Ci sono la sorella maggiore Adriana e il figlio Dario a farle compagnia e l’ambivalente presenza, che si materializza in pressanti messaggi al cellulare, del marito Sergio, con il quale la storia sentimentale negli anni si è trasformata in un legame formale che non riesce a terminare. Nonostante tutto, le pagine del suo scritto si riempiono di emozionanti memorie, che vanno dai giorni dell’infanzia familiare e scolastica all’adolescenza che somiglia a una malattia ma con il tempo gli adulti lo dimenticano, come le era capitato di leggere in un testo di studio.

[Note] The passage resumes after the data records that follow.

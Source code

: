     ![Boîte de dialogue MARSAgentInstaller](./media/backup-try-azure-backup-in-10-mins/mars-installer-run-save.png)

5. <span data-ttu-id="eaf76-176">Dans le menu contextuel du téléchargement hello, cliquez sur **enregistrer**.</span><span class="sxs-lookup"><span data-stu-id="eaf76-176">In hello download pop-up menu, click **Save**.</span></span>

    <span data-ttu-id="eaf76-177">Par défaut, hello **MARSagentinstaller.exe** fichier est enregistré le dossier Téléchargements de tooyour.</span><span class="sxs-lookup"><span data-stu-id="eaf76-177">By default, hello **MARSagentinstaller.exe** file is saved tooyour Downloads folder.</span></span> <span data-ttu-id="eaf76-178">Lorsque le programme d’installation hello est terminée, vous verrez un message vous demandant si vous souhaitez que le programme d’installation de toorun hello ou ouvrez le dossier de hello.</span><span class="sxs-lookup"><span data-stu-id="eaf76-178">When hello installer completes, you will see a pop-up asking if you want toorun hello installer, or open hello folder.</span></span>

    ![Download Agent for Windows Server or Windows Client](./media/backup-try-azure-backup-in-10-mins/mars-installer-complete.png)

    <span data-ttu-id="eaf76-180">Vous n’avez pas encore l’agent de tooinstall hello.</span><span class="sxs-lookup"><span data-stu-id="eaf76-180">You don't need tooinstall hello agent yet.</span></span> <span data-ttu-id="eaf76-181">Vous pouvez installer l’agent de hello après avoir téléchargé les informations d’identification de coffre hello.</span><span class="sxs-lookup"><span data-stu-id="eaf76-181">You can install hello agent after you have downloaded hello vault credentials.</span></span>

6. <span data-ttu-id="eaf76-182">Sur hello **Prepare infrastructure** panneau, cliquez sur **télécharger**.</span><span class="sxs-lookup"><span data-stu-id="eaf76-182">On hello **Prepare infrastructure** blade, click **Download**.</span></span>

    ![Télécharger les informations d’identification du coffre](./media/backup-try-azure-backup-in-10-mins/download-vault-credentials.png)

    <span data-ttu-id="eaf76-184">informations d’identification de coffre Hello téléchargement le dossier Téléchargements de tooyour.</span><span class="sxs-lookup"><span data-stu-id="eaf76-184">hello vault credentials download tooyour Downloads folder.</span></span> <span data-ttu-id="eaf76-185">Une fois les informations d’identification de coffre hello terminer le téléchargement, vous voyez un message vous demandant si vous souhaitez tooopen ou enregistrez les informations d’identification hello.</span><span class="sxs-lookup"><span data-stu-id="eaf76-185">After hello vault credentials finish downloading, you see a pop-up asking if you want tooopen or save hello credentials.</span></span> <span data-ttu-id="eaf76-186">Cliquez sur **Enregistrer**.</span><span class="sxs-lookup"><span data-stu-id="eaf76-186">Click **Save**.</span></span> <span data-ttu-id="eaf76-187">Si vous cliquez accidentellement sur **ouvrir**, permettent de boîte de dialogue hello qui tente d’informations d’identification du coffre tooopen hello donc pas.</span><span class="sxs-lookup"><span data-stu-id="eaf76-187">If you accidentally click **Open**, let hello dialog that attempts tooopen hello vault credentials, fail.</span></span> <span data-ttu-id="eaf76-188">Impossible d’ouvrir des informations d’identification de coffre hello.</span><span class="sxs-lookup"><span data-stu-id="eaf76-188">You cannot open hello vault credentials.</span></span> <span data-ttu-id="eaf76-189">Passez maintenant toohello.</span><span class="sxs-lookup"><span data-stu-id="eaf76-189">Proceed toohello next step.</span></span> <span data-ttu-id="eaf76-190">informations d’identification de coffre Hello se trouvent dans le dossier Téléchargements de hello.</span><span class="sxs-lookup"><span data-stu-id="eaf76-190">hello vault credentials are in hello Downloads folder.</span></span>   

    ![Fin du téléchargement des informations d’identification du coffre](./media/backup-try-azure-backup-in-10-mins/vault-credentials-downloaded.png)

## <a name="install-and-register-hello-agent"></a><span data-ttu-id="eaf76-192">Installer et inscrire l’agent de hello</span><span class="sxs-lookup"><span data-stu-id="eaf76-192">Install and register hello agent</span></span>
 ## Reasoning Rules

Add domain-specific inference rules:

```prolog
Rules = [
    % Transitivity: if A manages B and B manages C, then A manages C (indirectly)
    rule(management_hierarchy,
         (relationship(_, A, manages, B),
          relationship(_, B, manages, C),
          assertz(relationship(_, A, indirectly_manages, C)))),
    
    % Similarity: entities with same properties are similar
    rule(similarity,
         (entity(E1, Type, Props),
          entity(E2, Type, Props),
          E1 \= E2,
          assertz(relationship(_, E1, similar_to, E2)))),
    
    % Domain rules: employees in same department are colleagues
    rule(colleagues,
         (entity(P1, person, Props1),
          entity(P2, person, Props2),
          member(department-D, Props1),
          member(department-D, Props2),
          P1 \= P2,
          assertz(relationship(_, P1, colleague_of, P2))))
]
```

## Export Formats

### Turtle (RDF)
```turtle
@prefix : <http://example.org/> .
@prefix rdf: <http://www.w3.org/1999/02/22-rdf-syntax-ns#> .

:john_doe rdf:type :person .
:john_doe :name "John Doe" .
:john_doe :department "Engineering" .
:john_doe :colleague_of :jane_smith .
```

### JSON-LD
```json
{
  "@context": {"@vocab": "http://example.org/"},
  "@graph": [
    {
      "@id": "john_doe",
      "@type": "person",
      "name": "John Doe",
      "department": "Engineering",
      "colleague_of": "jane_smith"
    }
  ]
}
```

La parte centrale del libro, tuttavia, è piena dei ricordi di Antonia che riguardano il suo vissuto di insegnante, una professione a cui da giovane si preparò con determinazione, non dimenticando le parole di un suo amato professore di Storia e Filosofia che incitava i ragazzi a cercare la felicità e a non accontentarsi mai. La sua visione, scrive la protagonista, rappresentava l’aula come una voliera e il cielo fuori, capovolto come un guscio d’uovo.
La giovane insegnante mette assieme un articolato denso bagaglio di esperienze, dalla prima e sconvolgente prova da inesperta maestra con un gruppo di ragazzini di una scuola elementare in un quartiere popolare di Napoli ad altre vissute negli istituti scolastici, dove incontra vari colleghi di lavoro e tanti allievi. Un complesso racconto di diverse storie di vita che le regaleranno conoscenza del mondo, momenti di gioia, ma spesso il tradimento della sua eterna fame d’amore e di senso.

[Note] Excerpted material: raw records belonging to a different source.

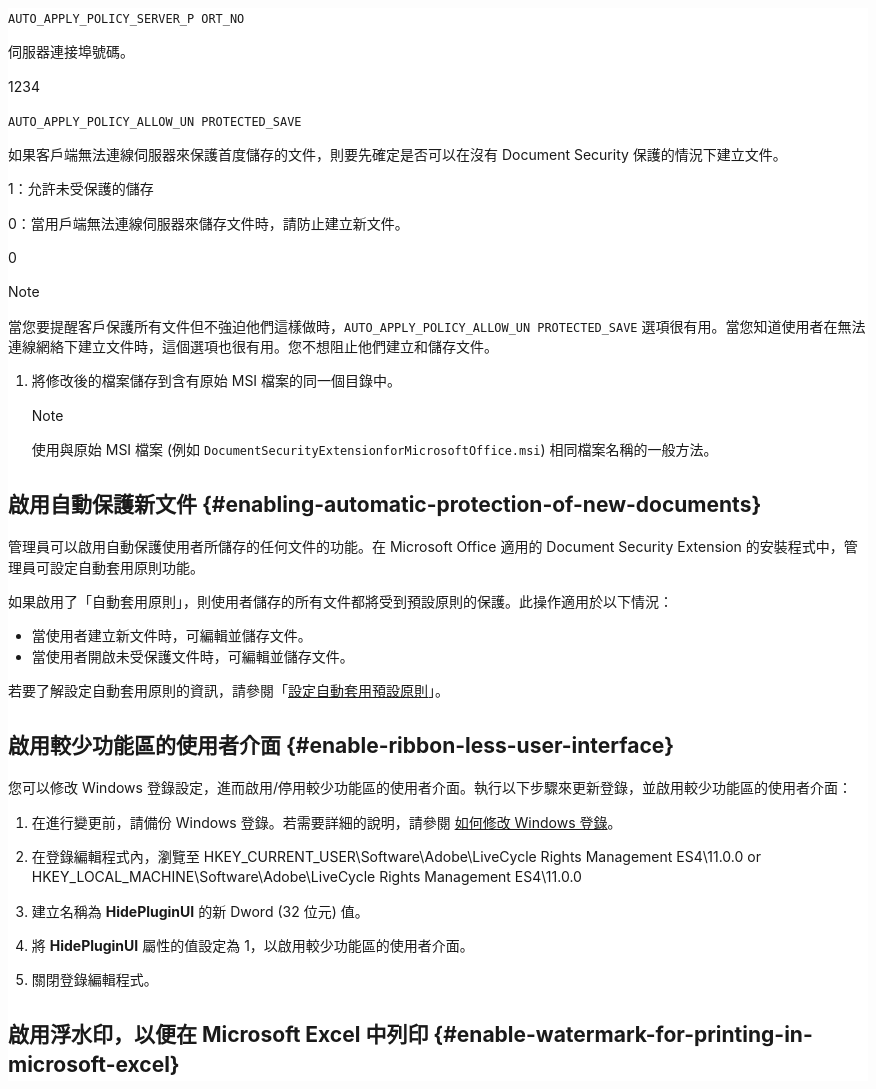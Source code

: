   </tr>
  <tr>
   <td><p><code>AUTO_APPLY_POLICY_SERVER_P ORT_NO</code></p> </td>
   <td><p>伺服器連接埠號碼。</p> </td>
   <td><p>1234</p> </td>
  </tr>
  <tr>
   <td><p><code>AUTO_APPLY_POLICY_ALLOW_UN PROTECTED_SAVE</code></p> </td>
   <td><p>如果客戶端無法連線伺服器來保護首度儲存的文件，則要先確定是否可以在沒有 Document Security 保護的情況下建立文件。</p> <p>1：允許未受保護的儲存 </p> <p>0：當用戶端無法連線伺服器來儲存文件時，請防止建立新文件。</p> </td>
   <td><p>0</p> </td>
  </tr>
 </tbody>
</table>

>[!NOTE]
>
>當您要提醒客戶保護所有文件但不強迫他們這樣做時，`AUTO_APPLY_POLICY_ALLOW_UN PROTECTED_SAVE` 選項很有用。當您知道使用者在無法連線網絡下建立文件時，這個選項也很有用。您不想阻止他們建立和儲存文件。

1. 將修改後的檔案儲存到含有原始 MSI 檔案的同一個目錄中。

   >[!NOTE]
   >
   >使用與原始 MSI 檔案 (例如 `DocumentSecurityExtensionforMicrosoftOffice.msi`) 相同檔案名稱的一般方法。

## 啟用自動保護新文件 {#enabling-automatic-protection-of-new-documents}

管理員可以啟用自動保護使用者所儲存的任何文件的功能。在 Microsoft Office 適用的 Document Security Extension 的安裝程式中，管理員可設定自動套用原則功能。

如果啟用了「自動套用原則」，則使用者儲存的所有文件都將受到預設原則的保護。此操作適用於以下情況：

* 當使用者建立新文件時，可編輯並儲存文件。
* 當使用者開啟未受保護文件時，可編輯並儲存文件。

若要了解設定自動套用原則的資訊，請參閱「[設定自動套用預設原則](installing-configuring-aemdsext.md#p-configuring-automatic-application-of-a-default-policy-p)」。

## 啟用較少功能區的使用者介面 {#enable-ribbon-less-user-interface}

您可以修改 Windows 登錄設定，進而啟用/停用較少功能區的使用者介面。執行以下步驟來更新登錄，並啟用較少功能區的使用者介面：

1. 在進行變更前，請備份 Windows 登錄。若需要詳細的說明，請參閱 [如何修改 Windows 登錄](https://learn.microsoft.com/en-us/troubleshoot/windows-server/performance/windows-registry-advanced-users)。
1. 在登錄編輯程式內，瀏覽至 HKEY_CURRENT_USER\Software\Adobe\LiveCycle Rights Management ES4\11.0.0 or HKEY_LOCAL_MACHINE\Software\Adobe\LiveCycle Rights Management ES4\11.0.0
1. 建立名稱為 **HidePluginUI** 的新 Dword (32 位元) 值。

1. 將 **HidePluginUI** 屬性的值設定為 1，以啟用較少功能區的使用者介面。

1. 關閉登錄編輯程式。

## 啟用浮水印，以便在 Microsoft Excel 中列印 {#enable-watermark-for-printing-in-microsoft-excel}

Aula voliera ci parla di relazioni tra le persone, di storie di formazione, di legami e, soprattutto, di responsabilità, quella parola/concetto che ha un peso specifico, tesse trame reali in ogni muscolo. Da questo sentimento dello stare al mondo nascono le continue riflessioni della protagonista sulla funzione della scuola nell’arena societaria e l’avvilimento per le sue sorti nella vita contemporanea, dove la missione educativa viene svilita a ruolo lavorativo individualistico, formale, a volte svolto con insofferenza e, in effetti, specchio fin troppo fedele della società della performance nella quale tutti viviamo.
Perfino i luoghi della bella terra cilentana mostrano ad Antonia, nella parte finale della narrazione, le offese e le ferite del degrado morale e, in alcuni episodi, addirittura criminale del più ampio ambiente geografico, storico e politico del quale fanno parte. Soltanto l’incontro con Giuseppe, un educatore volontario, non istituzionale, che osa addirittura parlare di descolarizzazione, sarà un momento di confronto ricco, diverso e, forse, segnerà l’apertura a una nuova fase della vita sentimentale e relazionale della protagonista.
Nell’intenso pomeriggio della presentazione di Aula voliera al PAN, come ci ricorda la stessa Floriana Coppola, si parlò di comunità educante e di scrittura e della letteratura che pone domande e aumenta il ventaglio di possibilità di comprensione del reale. La lettura del suo romanzo ci incoraggia, in effetti, a intraprendere un cambiamento radicale dell’esperienza educativa e di vita di maestri, allievi e cittadini: immaginare scenari di convivenza possibile e, quindi, la costruzione di una nuova normalità per riprendere l’esistenza nelle nostre mani e tornare, in maniera responsabile, a prenderci cura delle vite degli altri e del comune destino.